*Prompt:*
Return only the stretch of the material below that begins with the line containing "We discuss the" and ends with the line containing "When broad-domain information", exactly; both of those lines belong to it.
***** Data in this exercise *****
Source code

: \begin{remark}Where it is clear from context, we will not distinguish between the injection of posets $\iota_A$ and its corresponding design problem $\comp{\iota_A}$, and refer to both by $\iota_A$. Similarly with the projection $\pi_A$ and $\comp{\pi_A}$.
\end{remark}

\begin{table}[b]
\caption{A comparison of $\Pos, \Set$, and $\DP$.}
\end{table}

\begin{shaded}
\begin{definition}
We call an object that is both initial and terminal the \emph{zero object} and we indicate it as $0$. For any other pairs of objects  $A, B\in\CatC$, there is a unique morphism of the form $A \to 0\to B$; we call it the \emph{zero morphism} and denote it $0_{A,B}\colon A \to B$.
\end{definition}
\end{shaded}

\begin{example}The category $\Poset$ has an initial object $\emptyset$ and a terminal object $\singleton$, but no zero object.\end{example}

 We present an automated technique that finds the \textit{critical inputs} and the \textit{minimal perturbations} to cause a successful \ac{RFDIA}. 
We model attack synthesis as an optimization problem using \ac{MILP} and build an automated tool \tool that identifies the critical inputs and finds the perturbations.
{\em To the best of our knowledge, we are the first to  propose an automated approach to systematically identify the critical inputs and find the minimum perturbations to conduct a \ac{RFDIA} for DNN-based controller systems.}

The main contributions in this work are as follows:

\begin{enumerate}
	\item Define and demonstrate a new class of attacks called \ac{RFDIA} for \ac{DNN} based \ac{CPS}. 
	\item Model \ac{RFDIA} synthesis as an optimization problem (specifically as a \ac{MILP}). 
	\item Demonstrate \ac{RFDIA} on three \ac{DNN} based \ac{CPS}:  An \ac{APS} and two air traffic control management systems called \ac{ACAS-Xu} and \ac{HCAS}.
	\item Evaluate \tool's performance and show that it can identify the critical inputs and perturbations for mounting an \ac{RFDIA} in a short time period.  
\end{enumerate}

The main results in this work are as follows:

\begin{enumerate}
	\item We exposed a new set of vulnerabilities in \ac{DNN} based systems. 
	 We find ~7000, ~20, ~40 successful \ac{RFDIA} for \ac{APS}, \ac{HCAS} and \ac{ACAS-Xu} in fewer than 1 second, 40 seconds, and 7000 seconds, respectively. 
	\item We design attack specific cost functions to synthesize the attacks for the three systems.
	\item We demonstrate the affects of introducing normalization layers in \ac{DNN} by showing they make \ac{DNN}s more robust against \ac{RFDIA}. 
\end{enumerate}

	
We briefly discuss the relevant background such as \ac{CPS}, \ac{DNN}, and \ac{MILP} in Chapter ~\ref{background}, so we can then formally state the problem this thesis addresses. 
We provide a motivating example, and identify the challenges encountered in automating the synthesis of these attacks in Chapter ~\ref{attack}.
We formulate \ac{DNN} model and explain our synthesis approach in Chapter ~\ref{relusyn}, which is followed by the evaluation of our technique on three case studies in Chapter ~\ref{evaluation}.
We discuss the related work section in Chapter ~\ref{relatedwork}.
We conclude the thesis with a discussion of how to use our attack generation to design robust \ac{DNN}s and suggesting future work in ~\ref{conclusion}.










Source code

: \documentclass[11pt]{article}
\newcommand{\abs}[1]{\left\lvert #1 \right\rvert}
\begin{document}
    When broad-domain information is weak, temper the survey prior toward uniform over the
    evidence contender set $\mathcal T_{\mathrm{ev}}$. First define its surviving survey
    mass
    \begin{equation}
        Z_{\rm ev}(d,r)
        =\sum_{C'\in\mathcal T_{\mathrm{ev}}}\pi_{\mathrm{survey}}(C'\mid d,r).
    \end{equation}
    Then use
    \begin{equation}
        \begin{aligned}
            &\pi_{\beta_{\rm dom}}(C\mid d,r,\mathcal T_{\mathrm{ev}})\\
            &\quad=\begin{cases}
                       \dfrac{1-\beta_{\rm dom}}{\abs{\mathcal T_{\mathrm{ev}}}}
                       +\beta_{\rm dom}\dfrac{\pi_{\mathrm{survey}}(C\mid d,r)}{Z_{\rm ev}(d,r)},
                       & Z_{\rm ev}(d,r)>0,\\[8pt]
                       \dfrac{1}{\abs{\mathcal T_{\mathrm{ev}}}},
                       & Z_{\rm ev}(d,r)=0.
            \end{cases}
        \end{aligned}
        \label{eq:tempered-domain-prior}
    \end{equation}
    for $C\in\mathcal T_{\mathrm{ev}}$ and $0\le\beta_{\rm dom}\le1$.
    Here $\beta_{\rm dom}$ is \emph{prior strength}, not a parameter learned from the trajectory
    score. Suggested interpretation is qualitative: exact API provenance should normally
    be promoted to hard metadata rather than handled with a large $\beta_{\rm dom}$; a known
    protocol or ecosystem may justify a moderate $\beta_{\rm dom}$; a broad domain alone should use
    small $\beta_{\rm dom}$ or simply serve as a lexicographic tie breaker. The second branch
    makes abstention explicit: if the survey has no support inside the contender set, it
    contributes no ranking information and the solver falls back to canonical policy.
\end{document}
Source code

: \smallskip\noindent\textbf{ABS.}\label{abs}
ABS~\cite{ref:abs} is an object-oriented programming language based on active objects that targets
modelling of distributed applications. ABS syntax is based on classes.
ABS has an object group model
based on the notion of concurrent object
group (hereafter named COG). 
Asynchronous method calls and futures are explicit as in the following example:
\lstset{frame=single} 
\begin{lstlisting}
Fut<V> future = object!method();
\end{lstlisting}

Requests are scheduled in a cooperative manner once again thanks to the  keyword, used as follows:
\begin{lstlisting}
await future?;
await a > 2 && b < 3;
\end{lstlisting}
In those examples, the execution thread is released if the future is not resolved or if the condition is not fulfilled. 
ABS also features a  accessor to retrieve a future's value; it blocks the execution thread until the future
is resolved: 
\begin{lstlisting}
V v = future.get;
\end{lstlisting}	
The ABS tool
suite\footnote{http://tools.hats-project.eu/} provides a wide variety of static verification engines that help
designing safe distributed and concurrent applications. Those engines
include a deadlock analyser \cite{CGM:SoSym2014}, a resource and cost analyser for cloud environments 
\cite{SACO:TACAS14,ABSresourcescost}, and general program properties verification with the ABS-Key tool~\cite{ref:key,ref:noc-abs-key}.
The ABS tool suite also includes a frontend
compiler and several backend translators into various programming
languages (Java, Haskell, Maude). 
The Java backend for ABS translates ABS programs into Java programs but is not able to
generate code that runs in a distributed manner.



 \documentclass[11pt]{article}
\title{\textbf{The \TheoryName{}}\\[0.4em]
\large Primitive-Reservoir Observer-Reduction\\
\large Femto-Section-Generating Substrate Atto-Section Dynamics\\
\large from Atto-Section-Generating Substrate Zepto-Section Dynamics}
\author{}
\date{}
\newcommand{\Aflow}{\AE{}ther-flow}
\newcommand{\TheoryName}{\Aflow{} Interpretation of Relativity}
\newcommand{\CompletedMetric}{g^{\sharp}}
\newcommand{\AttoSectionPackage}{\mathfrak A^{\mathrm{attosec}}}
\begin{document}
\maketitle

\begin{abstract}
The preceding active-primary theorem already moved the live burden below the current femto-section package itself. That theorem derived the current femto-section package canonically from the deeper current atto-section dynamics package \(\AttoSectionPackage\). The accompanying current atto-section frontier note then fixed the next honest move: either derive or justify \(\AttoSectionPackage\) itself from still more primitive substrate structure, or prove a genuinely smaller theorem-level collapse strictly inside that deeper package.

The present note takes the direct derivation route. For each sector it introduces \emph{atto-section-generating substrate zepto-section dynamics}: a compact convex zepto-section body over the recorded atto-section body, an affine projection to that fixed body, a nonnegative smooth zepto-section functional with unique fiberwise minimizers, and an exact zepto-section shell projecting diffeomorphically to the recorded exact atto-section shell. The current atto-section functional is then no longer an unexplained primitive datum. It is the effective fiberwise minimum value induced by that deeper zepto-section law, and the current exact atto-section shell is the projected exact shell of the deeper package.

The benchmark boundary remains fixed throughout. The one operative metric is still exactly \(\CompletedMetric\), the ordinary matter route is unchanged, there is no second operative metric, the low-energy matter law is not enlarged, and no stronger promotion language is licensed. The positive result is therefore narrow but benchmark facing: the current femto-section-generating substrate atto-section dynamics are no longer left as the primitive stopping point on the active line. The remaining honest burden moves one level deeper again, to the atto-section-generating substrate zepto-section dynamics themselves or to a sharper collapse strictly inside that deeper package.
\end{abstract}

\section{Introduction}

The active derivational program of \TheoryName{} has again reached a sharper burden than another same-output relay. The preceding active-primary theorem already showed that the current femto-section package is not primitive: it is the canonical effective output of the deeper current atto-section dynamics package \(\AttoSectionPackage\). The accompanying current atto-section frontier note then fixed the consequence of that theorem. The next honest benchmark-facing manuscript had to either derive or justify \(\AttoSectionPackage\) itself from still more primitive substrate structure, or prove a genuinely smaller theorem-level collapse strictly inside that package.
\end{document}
*****
*Expected answer:*
We discuss the related work section in Chapter ~\ref{relatedwork}.
We conclude the thesis with a discussion of how to use our attack generation to design robust \ac{DNN}s and suggesting future work in ~\ref{conclusion}.










Source code

: \documentclass[11pt]{article}
\newcommand{\abs}[1]{\left\lvert #1 \right\rvert}
\begin{document}
    When broad-domain information is weak, temper the survey prior toward uniform over the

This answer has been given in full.